Docker : un travail d’hercule pour une maigre rémunération (Reportage)

Docker

Docker : un travail d’hercule pour une maigre rémunération (Reportage)

Le 27/06/23 à 11:53
modifié 27/06/23 à 12:09
Pilier du fonctionnement du Port autonome d'Abidjan (PAA), l'un des poumons de l'économie ivoirienne, le docker continue paradoxalement de travailler dans des conditions difficiles.
Le hall d’embauche des dockers, situé au sein du Port autonome d’Abidjan (PAA) est bondé de monde. Pourtant, il n’est que 5 h 30 mn, ce vendredi, 28 avril 2023. Combien sont-ils en cette matinée ? 300, 400...? Il est difficile de dénombrer ces aspirants au travail dont l’âge moyen tourne autour de la quarantaine. La fine pluie matinale n’a nullement entamé leur ardeur. Il fallait pour chacun, être très tôt, au port, pour accroître ses chances d’être embauché. Parmi eux figurent des diplômés, des illettrés... Le physique requis, chacun est venu, dans l’espoir d’obtenir le graal, un boulot. Dans l’attente, certains, songeurs, sont assis sur des cartons, d’autres, debout devisent.
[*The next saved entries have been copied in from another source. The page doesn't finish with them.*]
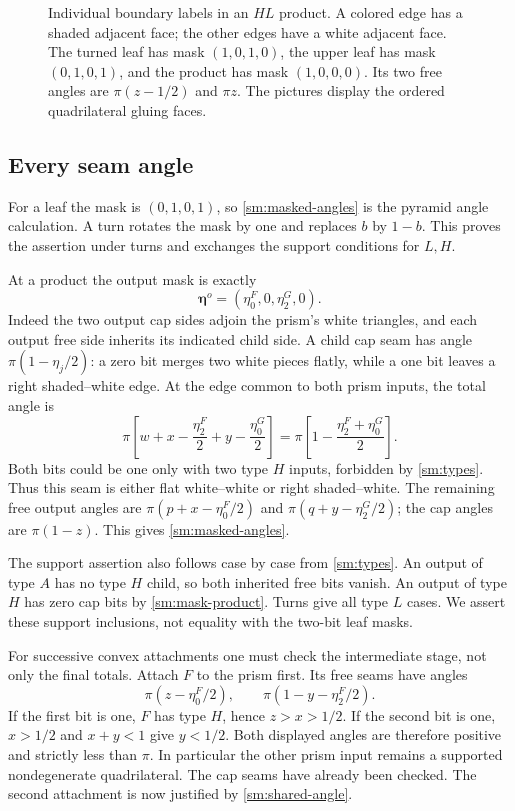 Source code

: \begin{figure}[ht]
\centering
\caption{Individual boundary labels in an $HL$ product. A colored
edge has a shaded adjacent face; the other edges have a white
adjacent face. The turned leaf has mask $(1,0,1,0)$, the upper
leaf has mask $(0,1,0,1)$, and the product has mask $(1,0,0,0)$.
Its two free angles are $\pi(z-1/2)$ and $\pi z$.
The pictures display the ordered quadrilateral gluing faces.}
\label{sm:mask-figure}
\end{figure}

\subsection{Every seam angle}
For a leaf the mask is $(0,1,0,1)$, so
\eqref{sm:masked-angles} is the pyramid angle calculation.
A turn rotates the mask by one and replaces $b$ by $1-b$.
This proves the assertion under turns and exchanges the support
conditions for $L,H$.

At a product the output mask is exactly
\begin{equation}\label{sm:mask-product}
         \boldsymbol\eta^o=(\eta^F_0,0,\eta^G_2,0).
\end{equation}
Indeed the two output cap sides adjoin the prism's white triangles,
and each output free side inherits its indicated child side.
A child cap seam has angle
$\pi(1-\eta_j/2)$: a zero bit merges two white pieces flatly, while
a one bit leaves a right shaded--white edge.
At the edge common to both prism inputs, the total angle is
\begin{equation}\label{sm:shared-angle}
 \pi\left[w+x-\frac{\eta^F_2}{2}
             +y-\frac{\eta^G_0}{2}\right]
       =\pi\left[1-\frac{\eta^F_2+\eta^G_0}{2}\right].
\end{equation}
Both bits could be one only with two type $H$ inputs, forbidden
by \eqref{sm:types}. Thus this seam is either flat white--white
or right shaded--white. The remaining free output angles are
$\pi(p+x-\eta^F_0/2)$ and $\pi(q+y-\eta^G_2/2)$; the cap
angles are $\pi(1-z)$. This gives \eqref{sm:masked-angles}.

The support assertion also follows case by case from
\eqref{sm:types}. An output of type $A$ has no type $H$ child,
so both inherited free bits vanish. An output of type $H$ has
zero cap bits by \eqref{sm:mask-product}. Turns give all type $L$
cases. We assert these support inclusions, not equality with the
two-bit leaf masks.

For successive convex attachments one must check the intermediate
stage, not only the final totals. Attach $F$ to the prism first.
Its free seams have angles
\[
 \pi(z-\eta^F_0/2),\qquad
 \pi(1-y-\eta^F_2/2).
\]
If the first bit is one, $F$ has type $H$, hence $z>x>1/2$.
If the second bit is one, $x>1/2$ and $x+y<1$ give $y<1/2$.
Both displayed angles are therefore positive and strictly less
than $\pi$. In particular the other prism input remains a
supported nondegenerate quadrilateral. The cap seams have already
been checked. The second attachment is now justified by
\eqref{sm:shared-angle}.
Le docker, il faut le souligner, assure la manutention des navires. Au chargement et au débarquement des marchandises, il est le principal acteur. En dépit de la présence des machines de manutention : diables (un outil de levage et de transport de charges, à la forme d'un petit chariot muni de deux ou six roues basses), transpalettes (un appareil de manutention sans motorisation électrique qui sert à surélever et déplacer des charges), des tables élévatrices mobiles (matériel de manutention permettant de lever ou de baisser une charge) et bien d’autres, il faut nécessairement des personnes physiques. Celles-ci, ce sont les dockers.
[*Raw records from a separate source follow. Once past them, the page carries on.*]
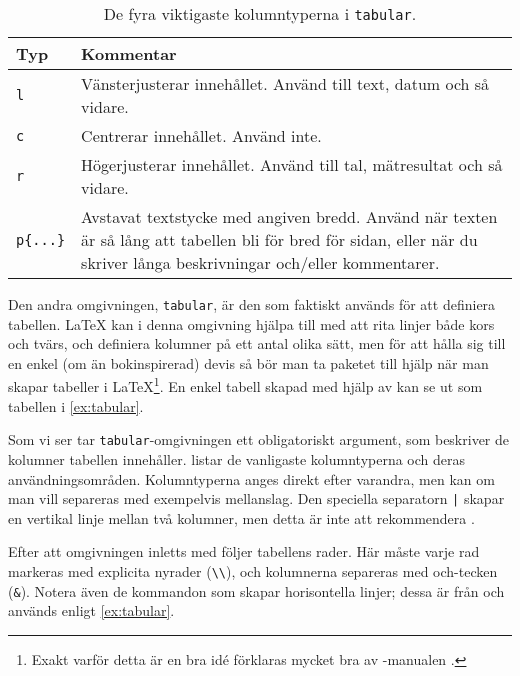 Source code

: \documentclass[10pt,../../a4.tex]{subfiles}
\begin{document}
\begin{table}[tb!]
	\centering 
	\caption{De fyra viktigaste kolumntyperna i \texttt{tabular}.}
	\label{tab:kolumner}
	\begin{tabular}{l p{}}
		\toprule 
		Typ & Kommentar \\
		\midrule 
		\texttt{l} & Vänsterjusterar innehållet. Använd till text, datum
					 och så vidare. \\
		\texttt{c} & Centrerar innehållet. Använd inte. \\
		\texttt{r} & Högerjusterar innehållet. Använd till tal, 
				     mätresultat och så vidare. \\
		\texttt{p\{...\}} & Avstavat textstycke med angiven bredd. Använd
							när texten är så lång att tabellen bli för
							bred för sidan, eller när du skriver långa
							beskrivningar och/eller kommentarer. \\
		\bottomrule 
	\end{tabular}
\end{table}

Den andra omgivningen, \texttt{tabular}, är den som faktiskt används för
att definiera tabellen. \LaTeX{} kan i denna omgivning hjälpa till med att
rita linjer både kors och tvärs, och definiera kolumner på ett antal olika
sätt, men för att hålla sig till en enkel (om än bokinspirerad) devis så
bör man ta paketet  till hjälp när man skapar tabeller i
\LaTeX\footnote{Exakt varför detta är en bra idé förklaras mycket bra av
-manualen \parencite{Fear05}.}.
En enkel tabell skapad med hjälp av  kan se ut som
tabellen i \cref{ex:tabular}.

Som vi ser tar \texttt{tabular}-omgivningen ett obligatoriskt argument,
som beskriver de kolumner tabellen innehåller. 
listar de vanligaste kolumntyperna och deras användningsområden.
Kolumntyperna anges direkt efter varandra, men kan om man vill separeras
med exempelvis mellanslag. Den speciella separatorn \texttt{|} skapar en
vertikal linje mellan två kolumner, men detta är inte att rekommendera
\parencite{Fear05}.

Efter att omgivningen inletts med  följer tabellens rader. Här
måste varje rad markeras med explicita nyrader (\verb|\\|), och kolumnerna
separeras med och-tecken (\verb|&|). Notera även de kommandon som skapar
horisontella linjer; dessa är från  och används enligt
\cref{ex:tabular}.
\end{document}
Pour cette journée du 28 avril 2023, à trois jours de la fête du travail, seulement 200 dockers devaient être recrutés par des sociétés d’import-export de riz, de fer et d’engrais. Visiblement trop peu, comparativement au nombre important de demandeurs d’emplois présents sur les lieux. Jean Séka, père de cinq enfants, qui réside à Yopougon-Gesco est un élu du jour. L’air fatigué, ce solide gaillard a dû passer la nuit au hall de paie situé à quelques encablures du Port autonome d’Abidjan. Dans des vêtements usagés, cet homme, revendique une expérience d’une dizaine d’années dans une société d’empilage, comme manutentionnaire. Il possède même une carte de docker délivrée par la Société des entreprises de manutention des ports autonomes d’Abidjan et de San Pedro (Sempa), une multinationale exerçant au port. Il rejoint son poste avec joie. Ici, les travailleurs sont payés à la tâche et par quinzaine.
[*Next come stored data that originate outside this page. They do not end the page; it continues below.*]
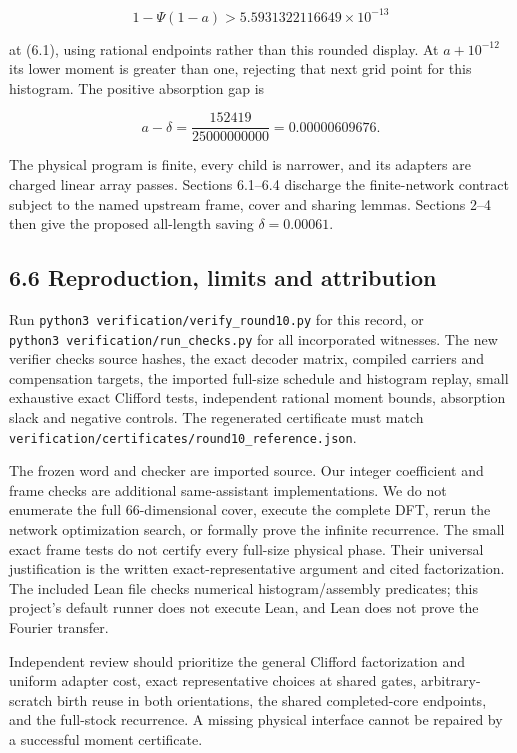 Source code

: \documentclass[
  11pt,
]{article}
\begin{document}
\[
1-\Psi(1-a)>5.5931322116649\times10^{-13}
\]

at (6.1), using rational endpoints rather than this rounded display. At
\(a+10^{-12}\) its lower moment is greater than one, rejecting that next
grid point for this histogram. The positive absorption gap is

\[
a-\delta=\frac{152419}{25000000000}=0.00000609676.
\]

The physical program is finite, every child is narrower, and its
adapters are charged linear array passes. Sections 6.1--6.4 discharge
the finite-network contract subject to the named upstream frame, cover
and sharing lemmas. Sections 2--4 then give the proposed all-length
saving \(\delta=0.00061\).

\subsection{6.6 Reproduction, limits and
attribution}\label{reproduction-limits-and-attribution}

Run \texttt{python3\ verification/\allowbreak{}verify\_\allowbreak{}round10.py} for this record,
or \texttt{python3\ verification/\allowbreak{}run\_\allowbreak{}checks.py} for all incorporated
witnesses. The new verifier checks source hashes, the exact decoder
matrix, compiled carriers and compensation targets, the imported
full-size schedule and histogram replay, small exhaustive exact Clifford
tests, independent rational moment bounds, absorption slack and negative
controls. The regenerated certificate must match
\texttt{verification/\allowbreak{}certificates/\allowbreak{}round10\_\allowbreak{}reference.json}.

The frozen word and checker are imported source. Our integer coefficient
and frame checks are additional same-assistant implementations. We do
not enumerate the full 66-dimensional cover, execute the complete DFT,
rerun the network optimization search, or formally prove the infinite
recurrence. The small exact frame tests do not certify every full-size
physical phase. Their universal justification is the written
exact-representative argument and cited factorization. The included Lean
file checks numerical histogram/assembly predicates; this project's
default runner does not execute Lean, and Lean does not prove the
Fourier transfer.

Independent review should prioritize the general Clifford factorization
and uniform adapter cost, exact representative choices at shared gates,
arbitrary-scratch birth reuse in both orientations, the shared
completed-core endpoints, and the full-stock recurrence. A missing
physical interface cannot be repaired by a successful moment
certificate.
\end{document}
Contrairement à Jean, ceux qui n’ont pas été retenus, retournent chez eux. Ils ne devront toutefois pas oublier de déposer leur carte auprès des chefs d’équipes des différentes entreprises. Car, ils reviendront tenter leur chance le lendemain.

Des témoignages recueillis auprès de quelques bénéficiaires mettent l’accent sur le mode de recrutement tant pour un travail nocturne qu’un travail diurne. Dans les deux cas, il faut se faire enregistrer auprès des commis de la Sempa. Une fois sélectionné, l’élu du jour, dès 7 heures, se met effectivement à travailler.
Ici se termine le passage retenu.